110-118(19/33)
只剩最后一件贴身的素白绫缎抹胸,陆惠善的背部,暴露在沈芙蕖的视线中。
没有胎记。
在那脊柱中央,赫然是两行用利器生生刻出后愈合的疤痕。
疤痕呈暗沉的肉粉色,微微凸起于周围的皮肤,疤痕组织挛缩,使得那处的皮肤纹理变得扭曲,像两条狰狞而沉默的蜈蚣,永久地匍匐在她白皙的背脊上。
沈芙蕖下意识地后退了半步,她看清了那两个字。
“陆却”。
她的背上,刻着她哥哥的名字!!!
刹那间,沈芙蕖什么都明白了,所有之前零碎的线索和不合常理的行为,都被这两个字串联起来。
难怪……
难怪她对接近陆却的自己抱有如此大的恶意,难怪她对陆却的掌控欲如此之强,连他身边出现一个“替代品”都无法容忍,难怪她总是以妹妹的身份,行超越界限的关切与干涉……
那是扭曲的占有,是悖伦的妄念,是禁忌之恋。
巨大的震惊让沈芙蕖心情复杂到了极点,她扶着舱壁,才勉强站稳。
纵使不是亲兄妹,这份感情,生于阴暗,长于扭曲,注定不见天日。
沈芙蕖深吸一口气,强迫自己冷静下来。
她拿起旁边干燥的布巾,裹住陆惠善的身体,帮她擦干,然后沉默而利落地帮她换上那套干净的里衣。

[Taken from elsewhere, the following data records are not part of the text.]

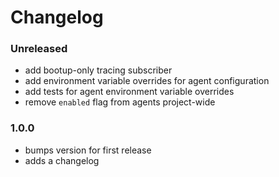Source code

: # Changelog

### Unreleased

- add bootup-only tracing subscriber
- add environment variable overrides for agent configuration
- add tests for agent environment variable overrides
- remove `enabled` flag from agents project-wide

### 1.0.0

- bumps version for first release
- adds a changelog
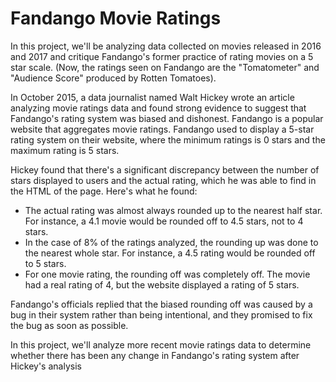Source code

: # Fandango Movie Ratings
In this project, we'll be analyzing data collected on movies released in 2016 and 2017 and critique Fandango's former practice of rating movies on a 5 star scale. (Now, the ratings seen on Fandango are the "Tomatometer" and "Audience Score" produced by Rotten Tomatoes).

In October 2015, a data journalist named Walt Hickey wrote an article analyzing movie ratings data and found strong evidence to suggest that Fandango's rating system was biased and dishonest. Fandango is a popular website that aggregates movie ratings. Fandango used to display a 5-star rating system on their website, where the minimum ratings is 0 stars and the maximum rating is 5 stars.

Hickey found that there's a significant discrepancy between the number of stars displayed to users and the actual rating, which he was able to find in the HTML of the page. Here's what he found:

* The actual rating was almost always rounded up to the nearest half star. For instance, a 4.1 movie would be rounded off to 4.5 stars, not to 4 stars.
* In the case of 8% of the ratings analyzed, the rounding up was done to the nearest whole star. For instance, a 4.5 rating would be rounded off to 5 stars.
* For one movie rating, the rounding off was completely off. The movie had a real rating of 4, but the website displayed a rating of 5 stars.

Fandango's officials replied that the biased rounding off was caused by a bug in their system rather than being intentional, and they promised to fix the bug as soon as possible.

In this project, we'll analyze more recent movie ratings data to determine whether there has been any change in Fandango's rating system after Hickey's analysis
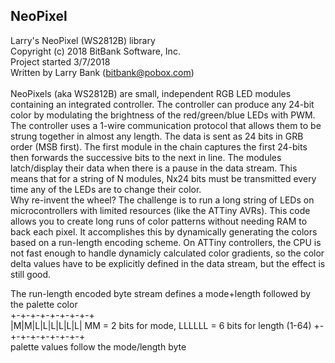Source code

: NeoPixel
--------

Larry's NeoPixel (WS2812B) library<br>
Copyright (c) 2018 BitBank Software, Inc.<br>
Project started 3/7/2018<br>
Written by Larry Bank (bitbank@pobox.com)<br>
<br>
NeoPixels (aka WS2812B) are small, independent RGB LED modules containing an integrated controller.
The controller can produce any 24-bit color by modulating the brightness of the red/green/blue LEDs with PWM.
The controller uses a 1-wire communication protocol that allows them to be strung together in almost any length.
The data is sent as 24 bits in GRB order (MSB first). The first module in the chain captures the first 24-bits
then forwards the successive bits to the next in line. The modules latch/display their data when there is a pause
in the data stream. This means that for a string of N modules, Nx24 bits must be transmitted every time any of
the LEDs are to change their color.
<br>
Why re-invent the wheel? The challenge is to run a long string of LEDs on microcontrollers with limited
resources (like the ATTiny AVRs). This code allows you to create long runs of color patterns without needing
RAM to back each pixel. It accomplishes this by dynamically generating the colors based on a run-length encoding
scheme. On ATTiny controllers, the CPU is not fast enough to handle dynamicly calculated color gradients, so the
color delta values have to be explicitly defined in the data stream, but the effect is still good.
<br>

The run-length encoded byte stream defines a mode+length followed by the palette color<br>
 +-+-+-+-+-+-+-+-+<br>
 |M|M|L|L|L|L|L|L|   MM = 2 bits for mode, LLLLLL = 6 bits for length (1-64)<b4>
 +-+-+-+-+-+-+-+-+<br>
 palette values follow the mode/length byte<br>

陆惠善一直在发抖,不知是因为冷,还是因为恐惧被窥破最肮脏秘密的绝望。她低着头,湿发遮住了脸,一言不发。
良久,沈芙蕖才开口:“你背上的字……是谁弄的?”
总不能是陆惠善自己拿刀刻的吧?而且伤口不算陈旧,应该是最近才刻上的。
“你……喜欢……陆却,是么?”
陆惠善低着头,不肯回答。
她恐惧的,不是被沈芙蕖窥破。
而是……哥哥会知道。
她能想象出陆却看到这疤痕时的眼神,一定会是深深的厌恶与失望。
他会觉得她恶心,觉得她龌龊,她辜负了“妹妹”这个身份,玷污了兄妹之间本该纯净的情谊。
她可以忍受全世界的鄙夷,唯独无法承受哥哥的失望。
“是!我是喜欢哥哥,很可笑是不是?很脏是不是?我知道这不对……我知道这违背伦常,天理不容……可我控制不住……我看着他,就忍不住……”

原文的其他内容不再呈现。